Charles de Lorme

Charles de Lorme, Delorme, d'lorm, or De l'Orme (1584 24 June 1678),[1] was a French medical doctor who practiced in several regions across Europe during the 17th century. Charles was the son of Jean Delorme (a professor at Montpellier University), who was the primary doctor to Marie de' Medici. This ultimately opened doors for Charles' medical career soon after he graduated from the University of Montpellier in 1607 at the age of 23. He first came to Paris after graduation to practice medicine under the watchful eye of his father, until he was ready to practice as a regular doctor on his own.

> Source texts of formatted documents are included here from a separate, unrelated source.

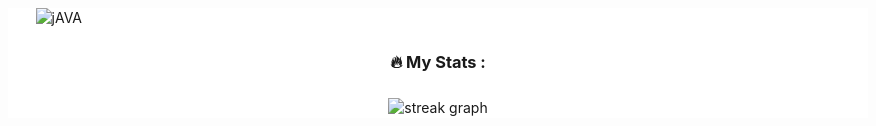   <img src="https://img.shields.io/static/v1?message=Keras&logo=keras&label=&color=00B8BA&logoColor=white&labelColor=&style=for-the-badge" height="25" alt=""  />
  <img src="https://img.shields.io/static/v1?message=Tenserflow&logo=tensorflow&label=&color=FF335E&logoColor=white&labelColor=&style=for-the-badge" height="25" alt=""  />
  <img src="https://img.shields.io/static/v1?message=Hugging%20Face&logo=$&label=&color=FF18BB&logoColor=white&labelColor=&style=for-the-badge" height="25" alt=""  />
  <img src="https://img.shields.io/static/v1?message=MediaPipe&logo=$&label=&color=730062&logoColor=white&labelColor=&style=for-the-badge" height="25" alt=""  />
  <img src="https://img.shields.io/static/v1?message=Python&logo=python&label=&color=ACF255&logoColor=white&labelColor=&style=for-the-badge" height="25" alt=""  />
  <img src="https://img.shields.io/static/v1?message=C&logo=c&label=&color=1DA1F2&logoColor=white&labelColor=&style=for-the-badge" height="25" alt=""  />
  <img src="https://img.shields.io/static/v1?message=C%20Plus%20Plus&logo=cplusplus&label=&color=AC003B&logoColor=white&labelColor=&style=for-the-badge" height="25" alt=""  />
  <img src="https://img.shields.io/static/v1?message=Java&logo=java&label=&color=462571&logoColor=white&labelColor=&style=for-the-badge" height="25" alt="jAVA"  />
  <img src="https://img.shields.io/static/v1?message=PHP&logo=php&label=&color=47FDC4&logoColor=white&labelColor=&style=for-the-badge" height="25" alt=""  />
  <img src="https://img.shields.io/static/v1?message=SQL&logo=mySQL&label=&color=E45DOC&logoColor=white&labelColor=&style=for-the-badge" height="25" alt=""  />
  <img src="https://img.shields.io/static/v1?message=NoSqL&logo=nosql&label=&color=C1596F&logoColor=white&labelColor=&style=for-the-badge" height="25" alt=""  />
  <img src="https://img.shields.io/static/v1?message=MongoDB&logo=mongodb&label=&color=5E0B96&logoColor=white&labelColor=&style=for-the-badge" height="25" alt=""  />
  <img src="https://img.shields.io/static/v1?message=Android&logo=android&label=&color=ESE624&logoColor=white&labelColor=&style=for-the-badge" height="25" alt=""  />
  <img src="https://img.shields.io/static/v1?message=HTML&logo=html5&label=&color=E45D0C&logoColor=white&labelColor=&style=for-the-badge" height="25" alt=""  />
  <img src="https://img.shields.io/static/v1?message=CSS&logo=css3&label=&color=17FDC4&logoColor=white&labelColor=&style=for-the-badge" height="25" alt=""  />
  <img src="https://img.shields.io/static/v1?message=Javascript&logo=Javascript&label=&color=8A2BE2&logoColor=white&labelColor=&style=for-the-badge" height="25" alt=""  />
  <img src="https://img.shields.io/static/v1?message=Arduino&logo=arduino&label=&color=1DA1F2&logoColor=white&labelColor=&style=for-the-badge" height="25" alt=""  />
  <img src="https://img.shields.io/static/v1?message=IoT&logo=IoT&label=&color=5EOB96&logoColor=white&labelColor=&style=for-the-badge" height="25" alt=""  />
</div>

###

###

<h3 align="center">🔥   My Stats :</h3>

###

<div align="center">
  <img src="https://streak-stats.demolab.com?user=SahilKumar777&locale=en&mode=daily&theme=dark&hide_border=false&border_radius=5&order=3" height="220" alt="streak graph"  />
</div>


###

There are no records of his marriages, except that he married for the third time at the age of 78. This wife died within a year.[4]

Charles De Lorme
1630 portrait by Jacques Callot
Born1584[1]
Died24 June 1678 (aged 9394)[1][2]
OccupationMedical doctor

Charles was the personal physician to several members of the royal family of the House of Medici from 1610 to 1650. He was the main doctor to Louis the Just after his father retired and additionally became the primary physician to the king's brother Gaston, Duke of Orléans starting in 1629.[5][6][7]

Charles was the chief physician of three French kings, Henri IV, Louis XIII and Louis XIV.[8] He was very reputable in his profession as a doctor.[9] He acquired the friendship of Cardinal Richelieu and Chancellor Pierre Séguier, who granted him a pension.[9]

Biography

One biography describes him as having nice features including a good complexion, and a strong distinct voice. He also had an excellent volubility of language, elegant ease of speech, and a good memory. He was generally open-minded, had a great wit, and spoke with authority. Charles claims he was a direct descendant of Jacques de L'Orme, one of those who worked on the reform of the Custom of Bourbonnais.[10]

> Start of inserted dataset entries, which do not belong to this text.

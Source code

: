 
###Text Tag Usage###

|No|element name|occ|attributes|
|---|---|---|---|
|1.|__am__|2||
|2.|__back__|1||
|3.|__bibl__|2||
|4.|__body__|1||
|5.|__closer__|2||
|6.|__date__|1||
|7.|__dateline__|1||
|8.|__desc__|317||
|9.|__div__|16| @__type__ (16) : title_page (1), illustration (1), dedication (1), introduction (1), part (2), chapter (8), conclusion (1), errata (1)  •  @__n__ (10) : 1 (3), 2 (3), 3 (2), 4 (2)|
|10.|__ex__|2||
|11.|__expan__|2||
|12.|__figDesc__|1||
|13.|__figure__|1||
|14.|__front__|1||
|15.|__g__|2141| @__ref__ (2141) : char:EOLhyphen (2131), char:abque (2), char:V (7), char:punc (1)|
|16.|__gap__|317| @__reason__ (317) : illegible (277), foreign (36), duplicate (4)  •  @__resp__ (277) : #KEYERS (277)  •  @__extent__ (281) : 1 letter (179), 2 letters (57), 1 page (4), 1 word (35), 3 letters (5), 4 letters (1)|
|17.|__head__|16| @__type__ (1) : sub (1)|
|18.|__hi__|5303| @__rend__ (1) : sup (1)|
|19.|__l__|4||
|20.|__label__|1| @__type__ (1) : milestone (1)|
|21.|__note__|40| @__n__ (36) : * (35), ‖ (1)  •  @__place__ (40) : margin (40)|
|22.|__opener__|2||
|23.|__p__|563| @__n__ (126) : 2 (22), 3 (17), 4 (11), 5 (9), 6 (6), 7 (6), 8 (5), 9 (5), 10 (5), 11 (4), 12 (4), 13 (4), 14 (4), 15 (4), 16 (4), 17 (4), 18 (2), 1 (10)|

Through his father's influence, a professor at the University of Montpellier, he learned Latin, Greek, Spanish and Italian. He also influenced Charles' education in the medical field. Charles did nine theses while he was a student at the University of Montpellier. They were in Latin and Greek and were published and sold in Paris in 1608.[11]

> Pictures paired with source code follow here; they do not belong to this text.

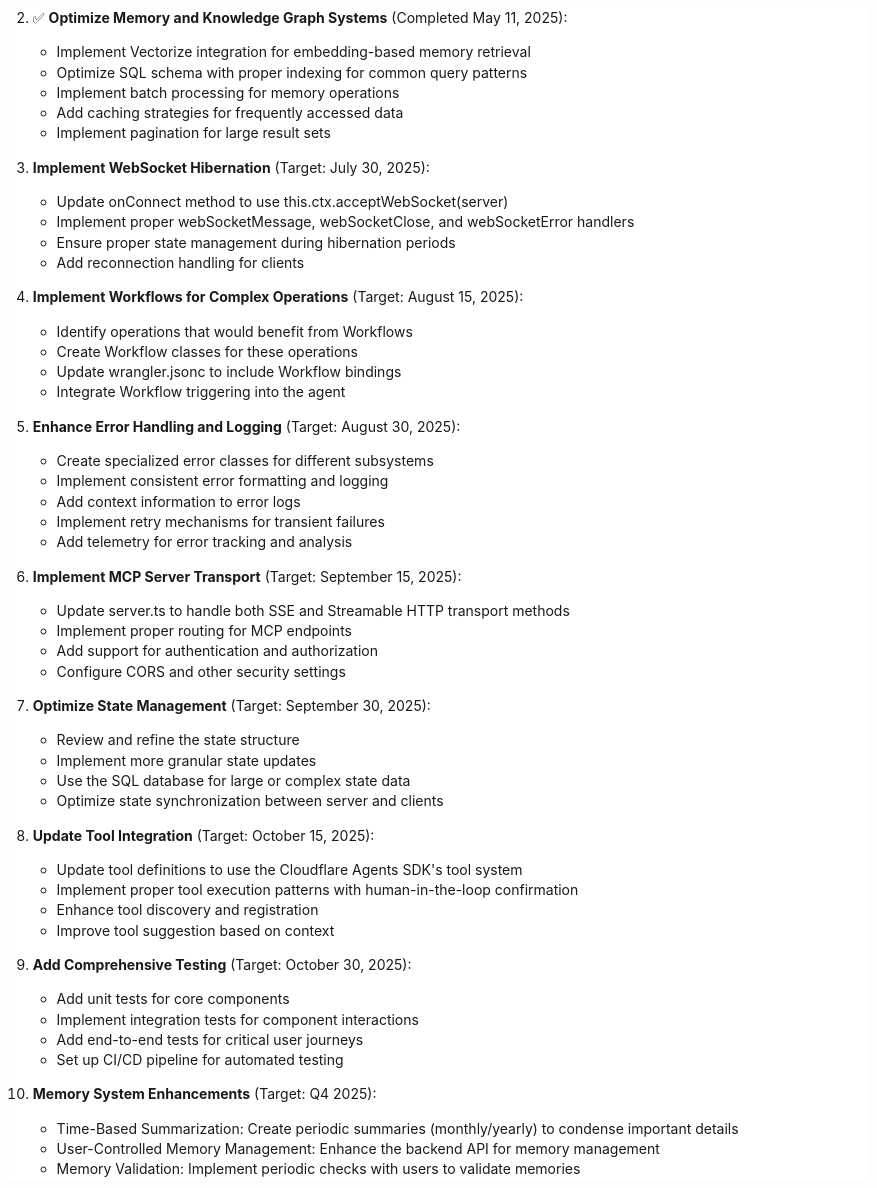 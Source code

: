 2. ✅ **Optimize Memory and Knowledge Graph Systems** (Completed May 11, 2025):
   - Implement Vectorize integration for embedding-based memory retrieval
   - Optimize SQL schema with proper indexing for common query patterns
   - Implement batch processing for memory operations
   - Add caching strategies for frequently accessed data
   - Implement pagination for large result sets

3. **Implement WebSocket Hibernation** (Target: July 30, 2025):
   - Update onConnect method to use this.ctx.acceptWebSocket(server)
   - Implement proper webSocketMessage, webSocketClose, and webSocketError handlers
   - Ensure proper state management during hibernation periods
   - Add reconnection handling for clients

4. **Implement Workflows for Complex Operations** (Target: August 15, 2025):
   - Identify operations that would benefit from Workflows
   - Create Workflow classes for these operations
   - Update wrangler.jsonc to include Workflow bindings
   - Integrate Workflow triggering into the agent

5. **Enhance Error Handling and Logging** (Target: August 30, 2025):
   - Create specialized error classes for different subsystems
   - Implement consistent error formatting and logging
   - Add context information to error logs
   - Implement retry mechanisms for transient failures
   - Add telemetry for error tracking and analysis

6. **Implement MCP Server Transport** (Target: September 15, 2025):
   - Update server.ts to handle both SSE and Streamable HTTP transport methods
   - Implement proper routing for MCP endpoints
   - Add support for authentication and authorization
   - Configure CORS and other security settings

7. **Optimize State Management** (Target: September 30, 2025):
   - Review and refine the state structure
   - Implement more granular state updates
   - Use the SQL database for large or complex state data
   - Optimize state synchronization between server and clients

8. **Update Tool Integration** (Target: October 15, 2025):
   - Update tool definitions to use the Cloudflare Agents SDK's tool system
   - Implement proper tool execution patterns with human-in-the-loop confirmation
   - Enhance tool discovery and registration
   - Improve tool suggestion based on context

9. **Add Comprehensive Testing** (Target: October 30, 2025):
    - Add unit tests for core components
    - Implement integration tests for component interactions
    - Add end-to-end tests for critical user journeys
    - Set up CI/CD pipeline for automated testing

10. **Memory System Enhancements** (Target: Q4 2025):
    - Time-Based Summarization: Create periodic summaries (monthly/yearly) to condense important details
    - User-Controlled Memory Management: Enhance the backend API for memory management
    - Memory Validation: Implement periodic checks with users to validate memories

The following are some of these theses.

  • Convient-il d'employer les mêmes remèdes avec les amants qu'avec les déments?
    Should one use the same remedies for lovers as are used for the insane?
  • Une fièvre pestilente peut-elle être intermittente?
    Can pestilential fever be intermittent?
  • La guimauve est-elle un être vivant, et a-t-elle les propriétés que lui accordent Dioscoride et Galien ?
    Is the althaea officinalis a living being, and does it have the properties which Pedanius Dioscorides and Galen ascribe to it?

The following were four theses, dedicated to the Chancellor de Sillery, that Charles wrote after October 30, 1607.[11]

  • La vie des rois, des princes et des grands est-elle moins exposée à la maladie et plus longue que telle des gens du peuple et des paysans?
    Are the lives of kings, princes and great men less exposed to disease and longer than common people and peasants?
  • Les vésicants sont-ils bons pour les douleurs arthritiques?
    Are blister-causing agents good for arthritis pain?
  • Peut-on préparer un poison qui tue à une époque déterminée?
    Can one prepare a poison that kills at a certain time?
  • Est-il permis, quand une femme enceinte souffre d'une maladie aiguë, de lui prescrire des abortifs?
    Is it permissible, when a pregnant woman suffers from an acute illness, to prescribe her an abortion?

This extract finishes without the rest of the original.